Can a Judge Condition Prop 47 Relief upon Plea Withdrawal?
Judges, many of whom used to be prosecutors, see defendants enter into favorable plea bargains to felonies only to march back into court and request the felony be reduced to a misdemeanor, cutting their sentence and making the sentence even more favorable. It is easy to understand that judges must think the defendants are smirking and ignore their doubly-received good luck.
The following appellate decision arising out of a Monterrey County case exemplifies this tension.
Eric Anthony Dunn was stopped by a Salinas police officer in March, 2014 in the Chinatown area of Salinas, an area known for drug trafficking. The officer determined that Dunn was on probation and driving on a suspended license. He was then arrested.
During a search incident to an arrest, the officer found cocaine in Dunn’s pants pocket. Dunn claimed the pants belonged to his brother and that he had no idea there was cocaine in the pocket.
The officer also searched Dunn’s car and found multiple baggies of a white powder, which was suspected to be cocaine as well. Police also found $571 in small bills, eighteen rounds of .38 caliber ammunition and thirty-five rounds of .25 caliber ammunition, as well as a police scanner.
Dunn was charged with three felonies: possession of a controlled substance for sale (Health & Safety Code § 11351), possession of a controlled substance (Health & Safety Code § 11350) and being a felon in possession of ammunition (Penal Code § 30305(a)(1)). It was also alleged that Dunn had two prison priors (Penal Code § 667.5(b)).

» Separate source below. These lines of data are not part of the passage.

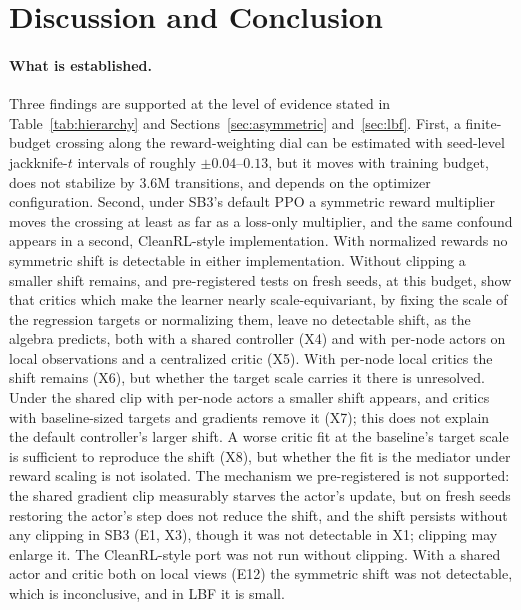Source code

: 
\section{Discussion and Conclusion}
\label{sec:discussion}

\paragraph{What is established.}
Three findings are supported at the level of evidence stated in Table~\ref{tab:hierarchy} and
Sections~\ref{sec:asymmetric} and~\ref{sec:lbf}. First, a finite-budget crossing along the reward-weighting
dial can be estimated with seed-level jackknife-$t$ intervals of roughly $\pm0.04$--$0.13$, but it moves with training
budget, does not stabilize by 3.6M transitions, and depends on the optimizer configuration. Second, under
SB3's default PPO a symmetric reward multiplier moves the crossing at least as far as a loss-only multiplier, and
the same confound appears in a second, CleanRL-style implementation. With normalized rewards no symmetric shift is
detectable in either implementation. Without clipping a smaller shift remains, and pre-registered tests on fresh
seeds, at this budget, show that critics which make the learner nearly scale-equivariant, by fixing the scale of the regression targets or normalizing them, leave no detectable shift, as the algebra predicts, both with a shared controller (X4) and with per-node actors on local observations and a
centralized critic (X5). With per-node local critics the shift remains (X6), but whether the target scale carries it
there is unresolved. Under the shared clip with per-node actors a smaller shift appears, and critics with
baseline-sized targets and gradients remove it (X7); this does not explain the default controller's larger shift. A
worse critic fit at the baseline's target scale is sufficient to reproduce the shift (X8), but whether the fit is the
mediator under reward scaling is not isolated. The mechanism we pre-registered is not supported: the shared gradient clip measurably starves the actor's
update, but on fresh seeds restoring the actor's step does not reduce the shift, and the shift persists without any
clipping in SB3 (E1, X3), though it was not detectable in X1; clipping may enlarge it. The CleanRL-style port was not
run without clipping. With a shared actor and critic both on local views (E12) the symmetric shift was not detectable,
which is inconclusive, and in LBF it is small.
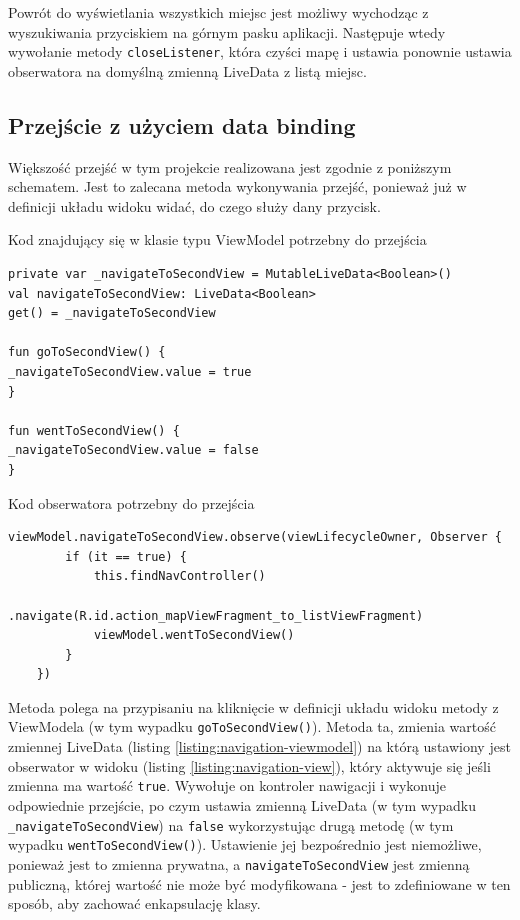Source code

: \documentclass[polish,polish,a4paper,12pt]{article}
\begin{document}
	Powrót do wyświetlania wszystkich miejsc jest możliwy wychodząc z wyszukiwania przyciskiem na górnym pasku aplikacji. Następuje wtedy wywołanie metody \texttt{closeListener}, która czyści mapę i ustawia ponownie ustawia obserwatora na domyślną zmienną LiveData z listą miejsc.

	\subsection{Przejście z użyciem data binding}\label{navigation}

	Większość przejść w tym projekcie realizowana jest zgodnie z poniższym schematem. Jest to zalecana metoda wykonywania przejść, ponieważ już w definicji układu widoku widać, do czego służy dany przycisk.

	\begin{listing}[H]
		\caption{Kod znajdujący się w klasie typu ViewModel potrzebny do przejścia}
		\begin{verbatim}
private var _navigateToSecondView = MutableLiveData<Boolean>()
val navigateToSecondView: LiveData<Boolean>
get() = _navigateToSecondView

fun goToSecondView() {
_navigateToSecondView.value = true
}

fun wentToSecondView() {
_navigateToSecondView.value = false
}
		\end{verbatim}
		\label{listing:navigation-viewmodel}
	\end{listing}

	\begin{listing}[H]
		\caption{Kod obserwatora potrzebny do przejścia}
		\begin{verbatim}
viewModel.navigateToSecondView.observe(viewLifecycleOwner, Observer {
		if (it == true) {
			this.findNavController()
				.navigate(R.id.action_mapViewFragment_to_listViewFragment)
			viewModel.wentToSecondView()
		}
	})
		\end{verbatim}
		\label{listing:navigation-view}
	\end{listing}

	Metoda polega na przypisaniu na kliknięcie w definicji układu widoku metody z ViewModela (w tym wypadku \texttt{goToSecondView()}). Metoda ta, zmienia wartość zmiennej LiveData (listing \ref{listing:navigation-viewmodel}) na którą ustawiony jest obserwator w widoku (listing \ref{listing:navigation-view}), który aktywuje się jeśli zmienna ma wartość \texttt{true}. Wywołuje on kontroler nawigacji i wykonuje odpowiednie przejście, po czym ustawia zmienną LiveData (w tym wypadku \texttt{\_navigateToSecondView}) na \texttt{false} wykorzystując drugą metodę (w tym wypadku \texttt{wentToSecondView()}). Ustawienie jej bezpośrednio jest niemożliwe, ponieważ jest to zmienna prywatna, a \texttt{navigateToSecondView} jest zmienną publiczną, której wartość nie może być modyfikowana - jest to zdefiniowane w ten sposób, aby zachować enkapsulację klasy.
\end{document}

In July, 2014, after several months of plea negotiations, Dunn pleaded no contest to possession of a controlled substance (Health & Safety Code § 11350). The plea included a split sentence of five years wherein all other counts were dismissed. Dunn agreed he would serve three years in state prison and one year for each prison prior.
The judge then ordered Dunn to serve two years and six months in Monterey county jail and suspended the remainder of the five-year term.
Four months later, in November, 2014, voters approved Proposition 47, also known as the Safe Neighborhoods and Schools Act. Dunn’s conviction for violating Health & Safety Code § 11350 was eligible for reduction to a misdemeanor as long as the judge does not find doing so “would pose an unreasonable risk of public safety.”
Under Penal Code § 1170.18(a), Dunn then petitioned the court for a sentence recall and reclassification. As discussed at the outset of this article, this petition surely upset the prosecutor who negotiated the resolution of the underlying three felonies.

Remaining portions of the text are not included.